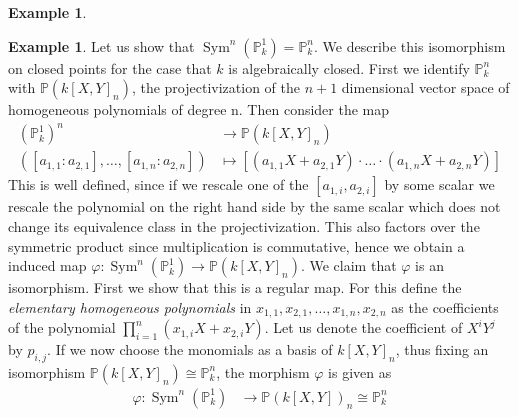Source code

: \documentclass[11pt, a4paper, english, twoside]{article}
\theoremstyle{plain}
\theoremstyle{definition}
\newtheorem{example}[theorem]{Example}
\DeclareMathOperator{\Sym}{Sym}
\begin{document}
\begin{example}
\end{example}

\begin{example}
    Let us show that $\Sym^n(\mathbb{P}_k^1) = \mathbb{P}_k^n$. 
    We describe this isomorphism on closed points for the case that $k$ is algebraically closed.
    First we identify $\mathbb{P}_k^n$ with $\mathbb{P}(k[X,Y]_n)$, the projectivization of the $n+1$ dimensional vector space of
    homogeneous polynomials of degree n. Then consider the map
    \begin{align*}
        (\mathbb{P}_k^1)^n &\to \mathbb{P}(k[X,Y]_n)\\
        ([a_{1,1}:a_{2,1}],\dots,[a_{1,n}:a_{2,n}]) &\mapsto [(a_{1,1}X + a_{2,1}Y)\cdot \ldots \cdot(a_{1,n}X + a_{2,n}Y)]
    \end{align*}
    This is well defined, since if we rescale one of the $[a_{1,i},a_{2,i}]$ by some scalar we rescale the polynomial on the right hand side
    by the same scalar which does not change its equivalence class in the projectivization.
    This also factors over the symmetric product since multiplication is commutative, hence we obtain a induced map
    $\varphi \colon \Sym^n(\mathbb{P}_k^1) \to \mathbb{P}(k[X,Y]_n)$. 
    We claim that $\varphi$ is an isomorphism. First we show that this is a regular map.
    For this define the \emph{elementary homogeneous polynomials} in $x_{1,1},x_{2,1},\dots,x_{1,n},x_{2,n}$ as the coefficients of the polynomial
    $\prod_{i=1}^n (x_{1,i}X+ x_{2,i}Y)$. Let us denote the coefficient of $X^iY^j$ by $p_{i,j}$.
    If we now choose the monomials as a basis of $k[X,Y]_n$, thus fixing an isomorphism $\mathbb{P}(k[X,Y]_n) \cong \mathbb{P}_k^n$,
     the morphism $\varphi$ is given as
    \begin{align*}
        \varphi \colon \Sym^n(\mathbb{P}_k^1) &\to \mathbb{P}(k[X,Y])_n \cong \mathbb{P}_k^n\\

\end{align*}
\end{example}
\end{document}
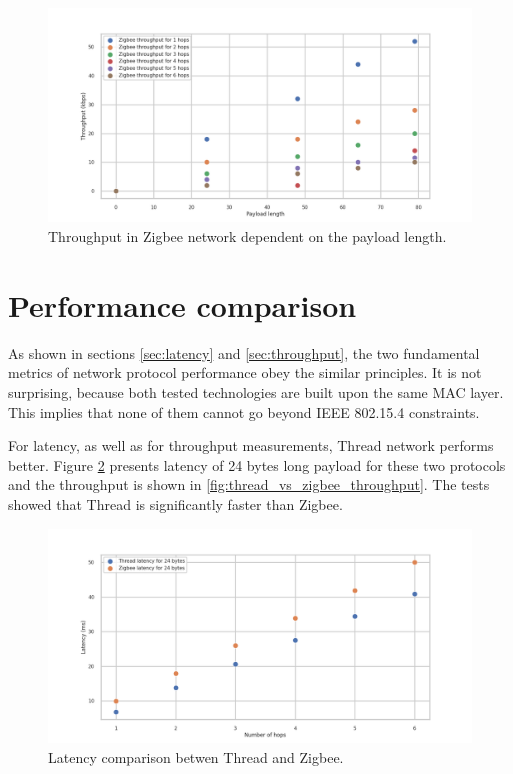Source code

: \begin{figure}[H]
    \centering
    \includegraphics[scale=0.45]{images/Zigbee_Throughput_vs_length.png}
    \caption{Throughput in Zigbee network dependent on the payload length. }
    \label{fig:zigbee_throughput_length}
\end{figure}

\section{Performance comparison}
\label{sec:performance_comparison}

As shown in sections \ref{sec:latency} and \ref{sec:throughput}, the 
two fundamental metrics of network protocol performance obey the
similar principles. It is not surprising, because both tested 
technologies are built upon the same MAC layer. This implies that none
of them cannot go beyond IEEE 802.15.4 constraints.

For latency, as well as for throughput measurements, Thread network 
performs better. Figure \ref{fig:thread_vs_zigbee_latency} presents
latency of 24 bytes long payload for these two protocols and the 
throughput is shown in \ref{fig:thread_vs_zigbee_throughput}. The tests
showed that Thread is significantly faster than Zigbee.


\begin{figure}[H]
    \centering
    \includegraphics[scale=0.45]{images/Thread_vs_Zigbee_Latency.png}
    \caption{Latency comparison betwen Thread and Zigbee.}
    \label{fig:thread_vs_zigbee_latency}
\end{figure}

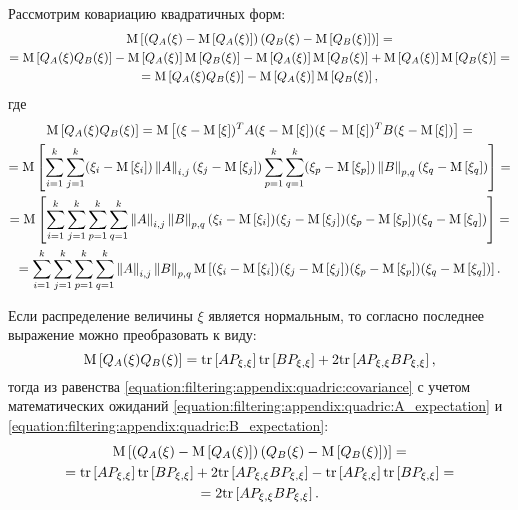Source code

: Рассмотрим ковариацию квадратичных форм:
\begin{multline} \label{equation:filtering:appendix:quadric:preliminary_covariance}
    \mathrm{M} \left [ \left ( Q_A(\xi) - \mathrm{M} \left [ Q_A(\xi) \right ] \right ) \left ( Q_B(\xi) - \mathrm{M} \left [ Q_B(\xi) \right ] \right ) \right ] = \\
    = \mathrm{M} \left [ Q_A(\xi) Q_B(\xi) \right ]
        - \mathrm{M} \left [ Q_A(\xi) \right ] \mathrm{M} \left [ Q_B(\xi) \right ]
        - \mathrm{M} \left [ Q_A(\xi) \right ] \mathrm{M} \left [ Q_B(\xi) \right ]
        + \mathrm{M} \left [ Q_A(\xi) \right ] \mathrm{M} \left [ Q_B(\xi) \right ] = \\
    = \mathrm{M} \left [ Q_A(\xi) Q_B(\xi) \right ]
        - \mathrm{M} \left [ Q_A(\xi) \right ] \mathrm{M} \left [ Q_B(\xi) \right ] ,
\end{multline}
где
\begin{multline*}
    \mathrm{M} \left [ Q_A(\xi) Q_B(\xi) \right ]
        = \mathrm{M} \left [ ( \xi - \mathrm{M} \left [ \xi \right ] )^T A ( \xi - \mathrm{M} \left [ \xi \right ] ) ( \xi - \mathrm{M} \left [ \xi \right ] )^T B ( \xi - \mathrm{M} \left [ \xi \right ] ) \right ] = \\
    = \mathrm{M} \left [ \sum_{i=1}^k \sum_{j=1}^k ( \xi_i - \mathrm{M} \left [ \xi_i \right ] ) \left \| A \right \|_{i,j} ( \xi_j - \mathrm{M} \left [ \xi_j \right ] ) \sum_{p=1}^k \sum_{q=1}^k ( \xi_p - \mathrm{M} \left [ \xi_p \right ] ) \left \| B \right \|_{p,q} ( \xi_q - \mathrm{M} \left [ \xi_q \right ] )  \right ] = \\
    = \mathrm{M} \left [ \sum_{i=1}^k \sum_{j=1}^k \sum_{p=1}^k \sum_{q=1}^k \left \| A \right \|_{i,j} \left \| B \right \|_{p,q} ( \xi_i - \mathrm{M} \left [ \xi_i \right ] ) ( \xi_j - \mathrm{M} \left [ \xi_j \right ] ) ( \xi_p - \mathrm{M} \left [ \xi_p \right ] ) ( \xi_q - \mathrm{M} \left [ \xi_q \right ] )  \right ] = \\
    = \sum_{i=1}^k \sum_{j=1}^k \sum_{p=1}^k \sum_{q=1}^k \left \| A \right \|_{i,j} \left \| B \right \|_{p,q} \mathrm{M} \left [ ( \xi_i - \mathrm{M} \left [ \xi_i \right ] ) ( \xi_j - \mathrm{M} \left [ \xi_j \right ] ) ( \xi_p - \mathrm{M} \left [ \xi_p \right ] ) ( \xi_q - \mathrm{M} \left [ \xi_q \right ] )  \right ] .
\end{multline*}

Если распределение величины $\xi$ является нормальным, то согласно \cite[стр. 55]{EATN} последнее выражение можно преобразовать к виду:
$$
    \mathrm{M} \left [ Q_A(\xi) Q_B(\xi) \right ] = \mathrm{tr} \left [ A P_{\xi,\xi} \right ] \mathrm{tr} \left [ B P_{\xi,\xi} \right ] + 2 \mathrm{tr} \left [ A P_{\xi,\xi} B P_{\xi,\xi} \right ],
$$
тогда из равенства \eqref{equation:filtering:appendix:quadric:covariance} с учетом математических ожиданий \eqref{equation:filtering:appendix:quadric:A_expectation} и
\eqref{equation:filtering:appendix:quadric:B_expectation}:
\begin{multline} \label{equation:filtering:appendix:quadric:covariance}
    \mathrm{M} \left [ \left ( Q_A(\xi) - \mathrm{M} \left [ Q_A(\xi) \right ] \right ) \left ( Q_B(\xi) - \mathrm{M} \left [ Q_B(\xi) \right ] \right ) \right ] = \\
    = \mathrm{tr} \left [ A P_{\xi,\xi} \right ] \mathrm{tr} \left [ B P_{\xi,\xi} \right ] + 2 \mathrm{tr} \left [ A P_{\xi,\xi} B P_{\xi,\xi} \right ] - \mathrm{tr} \left [ A P_{\xi,\xi} \right ] \mathrm{tr} \left [ B P_{\xi,\xi} \right ] = \\
    = 2 \mathrm{tr} \left [ A P_{\xi,\xi} B P_{\xi,\xi} \right ]
    .
\end{multline}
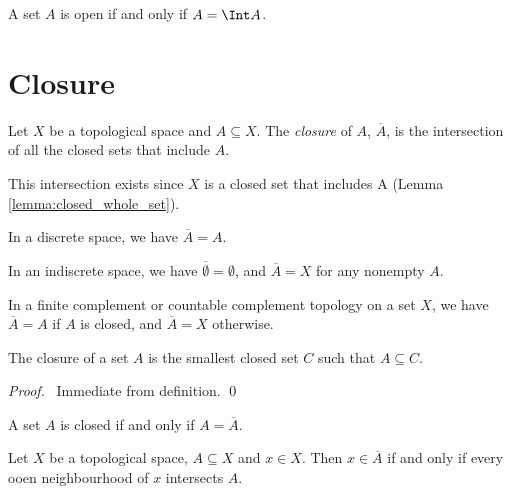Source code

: \begin{corollary}
    \label{corollary:open_interior}
    A set $A$ is open if and only if $A = \Int A$.
\end{corollary}

\section{Closure}

\begin{definition}[Closure]
    Let $X$ be a topological space and $A \subseteq X$. The \emph{closure} of $A$, $\overline{A}$, is the
    intersection of all the closed sets that include $A$.
\end{definition}

This intersection exists since $X$ is a closed set that includes A (Lemma \ref{lemma:closed_whole_set}).

\begin{proposition}
    In a discrete space, we have $\overline{A} = A$.
\end{proposition}

\begin{proposition}
    In an indiscrete space, we have $\overline{\emptyset} = \emptyset$, and $\overline{A} = X$ for any nonempty $A$.
\end{proposition}

\begin{proposition}
    In a finite complement or countable complement topology on a set $X$, we have $\overline{A} = A$ if $A$ is closed,
    and $\overline{A} = X$ otherwise.
\end{proposition}

\begin{proposition}
    \label{proposition:closure_smallest}
    The closure of a set $A$ is the smallest closed set $C$ such that $A \subseteq C$.
\end{proposition}

\begin{proof}
    \pf\ Immediate from definition. \qed
\end{proof}

\begin{corollary}
    A set $A$ is closed if and only if $A = \overline{A}$.
\end{corollary}

\begin{proposition}
    \label{proposition:closure_neighbourhood}
    Let $X$ be a topological space, $A \subseteq X$ and $x \in X$. Then $x \in \overline{A}$ if and only if
    every ooen neighbourhood of $x$ intersects $A$.
\end{proposition}

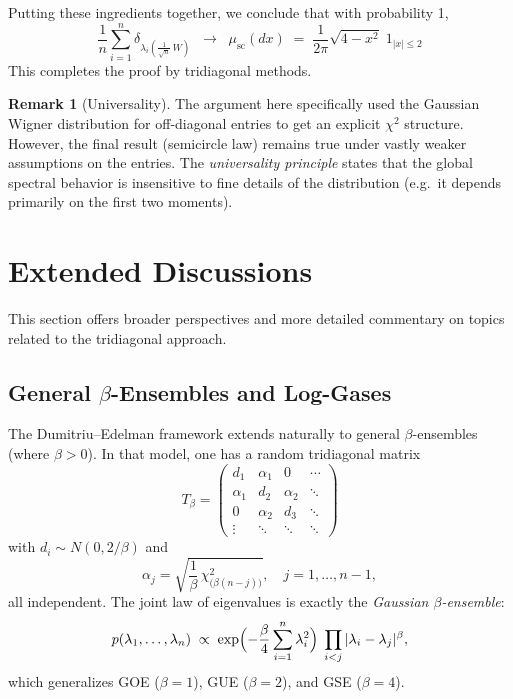 \documentclass[letterpaper,11pt,oneside,reqno]{article}
\numberwithin{equation}{section}
\theoremstyle{definition}
\newtheorem{remark}[proposition]{Remark}
\begin{document}
Putting these ingredients together, we conclude that with probability 1,
\[
  \frac{1}{n}\sum_{i=1}^n \delta_{\lambda_i(\frac1{\sqrt{n}}\,W)}
  \;\;\longrightarrow\;\;
  \mu_{\mathrm{sc}}(dx) \;=\; \frac{1}{2\pi}\sqrt{4-x^2}\; 1_{|x|\le2}
\]
This completes the proof by tridiagonal methods.

\begin{remark}[Universality]
The argument here specifically used the Gaussian Wigner distribution for off-diagonal entries to get an explicit $\chi^2$ structure. However, the final result (semicircle law) remains true under vastly weaker assumptions on the entries. The \emph{universality principle} states that the global spectral behavior is insensitive to fine details of the distribution (e.g.\ it depends primarily on the first two moments).
\end{remark}

\section{Extended Discussions}
\label{sec:extended-discussion}

This section offers broader perspectives and more detailed commentary on topics related to the tridiagonal approach.

\subsection{General \texorpdfstring{$\beta$}{beta}-Ensembles and Log-Gases}

The Dumitriu--Edelman framework extends naturally to general $\beta$-ensembles (where $\beta>0$). In that model, one has a random tridiagonal matrix
\[
  T_\beta
  =
  \begin{pmatrix}
   d_1 & \alpha_1 & 0 & \cdots \\
   \alpha_1 & d_2 & \alpha_2 & \ddots \\
   0 & \alpha_2 & d_3 & \ddots \\
   \vdots & \ddots & \ddots & \ddots
  \end{pmatrix}
\]
with $d_i \sim N(0,2/\beta)$ and
\[
  \alpha_j
  = \sqrt{\frac{1}{\beta}\,\chi^2_{\bigl(\beta(n-j)\bigr)}},
  \quad j=1,\ldots,n-1,
\]
all independent. The joint law of eigenvalues is exactly the \emph{Gaussian $\beta$-ensemble}:
\[
  p(\lambda_1,\dots,\lambda_n)
  \;\propto\;
  \exp\Bigl(-\frac{\beta}{4}\sum_{i=1}^n \lambda_i^2\Bigr)
  \;\prod_{i<j}|\lambda_i - \lambda_j|^\beta,
\]
which generalizes GOE ($\beta=1$), GUE ($\beta=2$), and GSE ($\beta=4$).
\end{document}

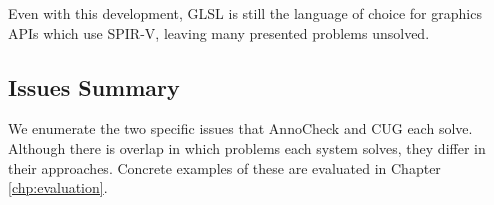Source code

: \documentclass[a4paper,12pt,twoside,openright]{report}
\begin{document}
Even with this development, GLSL is still the language of choice for graphics
APIs which use SPIR-V, leaving many presented problems unsolved.






\subsection{Issues Summary}

\label{sec:issues_summary}

We enumerate the two specific issues that AnnoCheck and CUG each solve.
Although there is overlap in which problems each system solves, they differ in
their approaches. Concrete examples of these are evaluated in Chapter
\ref{chp:evaluation}.
\end{document}
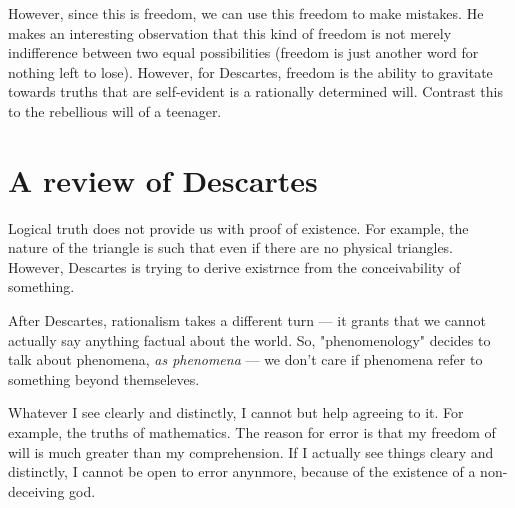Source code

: \documentclass[11pt]{book}
\begin{document}
However, since this is freedom, we can use this freedom to make mistakes.
He makes an interesting observation that this kind of freedom is not merely indifference
between two equal possibilities (freedom is just another word for nothing left to lose).
However, for Descartes, freedom is the ability to gravitate towards truths that
are self-evident is a rationally determined will. Contrast this to the rebellious
will of a teenager.

\section{A review of Descartes}

Logical truth does not provide us with proof of existence. For example, the
nature of the triangle is such that even if there are no physical triangles.
However, Descartes is trying to derive existrnce from the conceivability of
something.

After Descartes, rationalism takes a different turn --- it grants that we
cannot actually say anything factual about the world. So, "phenomenology"
decides to talk about phenomena, \textit{as phenomena} --- we don't care
if phenomena refer to something beyond themseleves.

Whatever I see clearly and distinctly, I cannot but help agreeing to it. For
example, the truths of mathematics. The reason for error is that my freedom of
will is much greater than my comprehension. If I actually see things cleary and
distinctly, I cannot be open to error anynmore, because of the existence of a
non-deceiving god.
\end{document}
━━━━
> [Requirement] Show all lines from the listing above in which "sqrt" appears.

> [Answer area]
  \frac{1}{n}\sum_{i=1}^n \delta_{\lambda_i(\frac1{\sqrt{n}}\,W)}
  \mu_{\mathrm{sc}}(dx) \;=\; \frac{1}{2\pi}\sqrt{4-x^2}\; 1_{|x|\le2}
  = \sqrt{\frac{1}{\beta}\,\chi^2_{\bigl(\beta(n-j)\bigr)}},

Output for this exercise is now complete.